Dataset entries -
▼

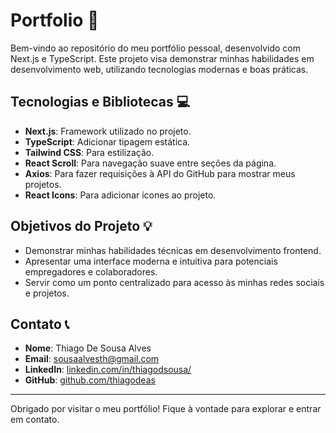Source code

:# Portfolio 🚀

Bem-vindo ao repositório do meu portfólio pessoal, desenvolvido com Next.js e TypeScript. Este projeto visa demonstrar minhas habilidades em desenvolvimento web, utilizando tecnologias modernas e boas práticas.

## Tecnologias e Bibliotecas 💻

- **Next.js**: Framework utilizado no projeto.
- **TypeScript**: Adicionar tipagem estática.
- **Tailwind CSS**: Para estilização.
- **React Scroll**: Para navegação suave entre seções da página.
- **Axios**: Para fazer requisições à API do GitHub para mostrar meus projetos.
- **React Icons**: Para adicionar ícones ao projeto.

## Objetivos do Projeto 💡

- Demonstrar minhas habilidades técnicas em desenvolvimento frontend.
- Apresentar uma interface moderna e intuitiva para potenciais empregadores e colaboradores.
- Servir como um ponto centralizado para acesso às minhas redes sociais e projetos.

## Contato 📞

- **Nome**: Thiago De Sousa Alves
- **Email**: [sousaalvesth@gmail.com](mailto:sousaalvesth@gmail.com)
- **LinkedIn**: [linkedin.com/in/thiagodsousa/](https://linkedin.com/in/thiagodeas)
- **GitHub**: [github.com/thiagodeas](https://github.com/thiagodeas)

---

Obrigado por visitar o meu portfólio! Fique à vontade para explorar e entrar em contato. 
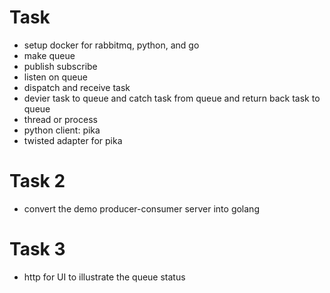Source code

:# Task
- setup docker for rabbitmq, python, and go
- make queue
- publish subscribe
- listen on queue
- dispatch and receive task
- devier task to queue and catch task from queue and return back task to queue
- thread or process
- python client: pika
- twisted adapter for pika

# Task 2
- convert the demo producer-consumer server into golang

# Task 3
- http for UI to illustrate the queue status
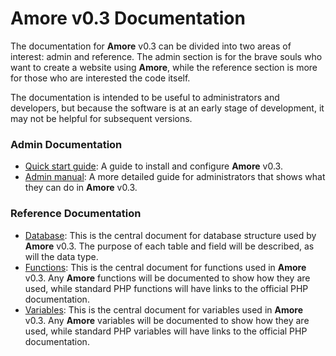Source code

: # Amore v0.3 Documentation

The documentation for **Amore** v0.3 can be divided into two areas of interest: admin and reference. The admin section is for the brave souls who want to create a website using **Amore**, while the reference section is more for those who are interested the code itself.

The documentation is intended to be useful to administrators and developers, but because the software is at an early stage of development, it may not be helpful for subsequent versions.

### Admin Documentation
+ [Quick start guide](/admin/quick-start-guide.md): A guide to install and configure **Amore** v0.3.
+ [Admin manual](admin/admin-manual.md): A more detailed guide for administrators that shows what they can do in **Amore** v0.3.

### Reference Documentation
+ [Database](reference/database.md): This is the central document for database structure used by **Amore** v0.3. The purpose of each table and field will be described, as will the data type.
+ [Functions](reference/functions.md): This is the central document for functions used in **Amore** v0.3. Any **Amore** functions will be documented to show how they are used, while standard PHP functions will have links to the official PHP documentation.
+ [Variables](reference/variables.md): This is the central document for variables used in **Amore** v0.3. Any **Amore** variables will be documented to show how they are used, while standard PHP variables will have links to the official PHP documentation.
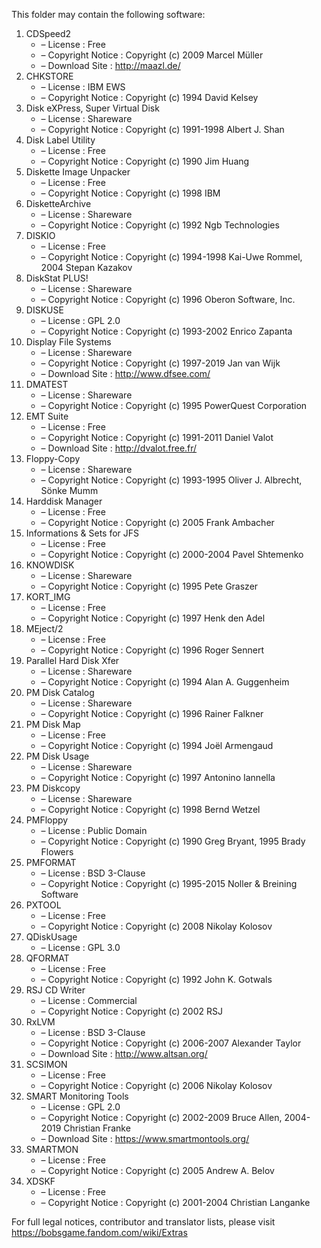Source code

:﻿This folder may contain the following software:

1. CDSpeed2
   - – License : Free
   - – Copyright Notice : Copyright (c) 2009 Marcel Müller
   - – Download Site : http://maazl.de/
2. CHKSTORE
   - – License : IBM EWS
   - – Copyright Notice : Copyright (c) 1994 David Kelsey
3. Disk eXPress, Super Virtual Disk
   - – License : Shareware
   - – Copyright Notice : Copyright (c) 1991-1998 Albert J. Shan
4. Disk Label Utility
   - – License : Free
   - – Copyright Notice : Copyright (c) 1990 Jim Huang
5. Diskette Image Unpacker
   - – License : Free
   - – Copyright Notice : Copyright (c) 1998 IBM
6. DisketteArchive
   - – License : Shareware
   - – Copyright Notice : Copyright (c) 1992 Ngb Technologies
7. DISKIO
   - – License : Free
   - – Copyright Notice : Copyright (c) 1994-1998 Kai-Uwe Rommel, 2004 Stepan Kazakov
8. DiskStat PLUS!
   - – License : Shareware
   - – Copyright Notice : Copyright (c) 1996 Oberon Software, Inc.
9. DISKUSE
   - – License : GPL 2.0
   - – Copyright Notice : Copyright (c) 1993-2002 Enrico Zapanta
10. Display File Systems
    - – License : Shareware
    - – Copyright Notice : Copyright (c) 1997-2019 Jan van Wijk
    - – Download Site : http://www.dfsee.com/
11. DMATEST
    - – License : Shareware
    - – Copyright Notice : Copyright (c) 1995 PowerQuest Corporation
12. EMT Suite
    - – License : Free
    - – Copyright Notice : Copyright (c) 1991-2011 Daniel Valot
    - – Download Site : http://dvalot.free.fr/
13. Floppy-Copy
    - – License : Shareware
    - – Copyright Notice : Copyright (c) 1993-1995 Oliver J. Albrecht, Sönke Mumm
14. Harddisk Manager
    - – License : Free
    - – Copyright Notice : Copyright (c) 2005 Frank Ambacher
15. Informations & Sets for JFS
    - – License : Free
    - – Copyright Notice : Copyright (c) 2000-2004 Pavel Shtemenko
16. KNOWDISK
    - – License : Shareware
    - – Copyright Notice : Copyright (c) 1995 Pete Graszer
17. KORT_IMG
    - – License : Free
    - – Copyright Notice : Copyright (c) 1997 Henk den Adel
18. MEject/2
    - – License : Free
    - – Copyright Notice : Copyright (c) 1996 Roger Sennert
19. Parallel Hard Disk Xfer
    - – License : Shareware
    - – Copyright Notice : Copyright (c) 1994 Alan A. Guggenheim
20. PM Disk Catalog
    - – License : Shareware
    - – Copyright Notice : Copyright (c) 1996 Rainer Falkner
21. PM Disk Map
    - – License : Free
    - – Copyright Notice : Copyright (c) 1994 Joël Armengaud
22. PM Disk Usage
    - – License : Shareware
    - – Copyright Notice : Copyright (c) 1997 Antonino Iannella
23. PM Diskcopy
    - – License : Shareware
    - – Copyright Notice : Copyright (c) 1998 Bernd Wetzel
24. PMFloppy
    - – License : Public Domain
    - – Copyright Notice : Copyright (c) 1990 Greg Bryant, 1995 Brady Flowers
25. PMFORMAT
    - – License : BSD 3-Clause
    - – Copyright Notice : Copyright (c) 1995-2015 Noller & Breining Software
26. PXTOOL
    - – License : Free
    - – Copyright Notice : Copyright (c) 2008 Nikolay Kolosov
27. QDiskUsage
    - – License : GPL 3.0
28. QFORMAT
    - – License : Free
    - – Copyright Notice : Copyright (c) 1992 John K. Gotwals
29. RSJ CD Writer
    - – License : Commercial
    - – Copyright Notice : Copyright (c) 2002 RSJ
30. RxLVM
    - – License : BSD 3-Clause
    - – Copyright Notice : Copyright (c) 2006-2007 Alexander Taylor
    - – Download Site : http://www.altsan.org/
31. SCSIMON
    - – License : Free
    - – Copyright Notice : Copyright (c) 2006 Nikolay Kolosov
32. SMART Monitoring Tools
    - – License : GPL 2.0
    - – Copyright Notice : Copyright (c) 2002-2009 Bruce Allen, 2004-2019 Christian Franke
    - – Download Site : https://www.smartmontools.org/
33. SMARTMON
    - – License : Free
    - – Copyright Notice : Copyright (c) 2005 Andrew A. Belov
34. XDSKF
    - – License : Free
    - – Copyright Notice : Copyright (c) 2001-2004 Christian Langanke

For full legal notices, contributor and translator lists, please visit https://bobsgame.fandom.com/wiki/Extras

▲

TO DO - Report how many lines above include "have". Nothing else.

YOUR RESPONSE - 2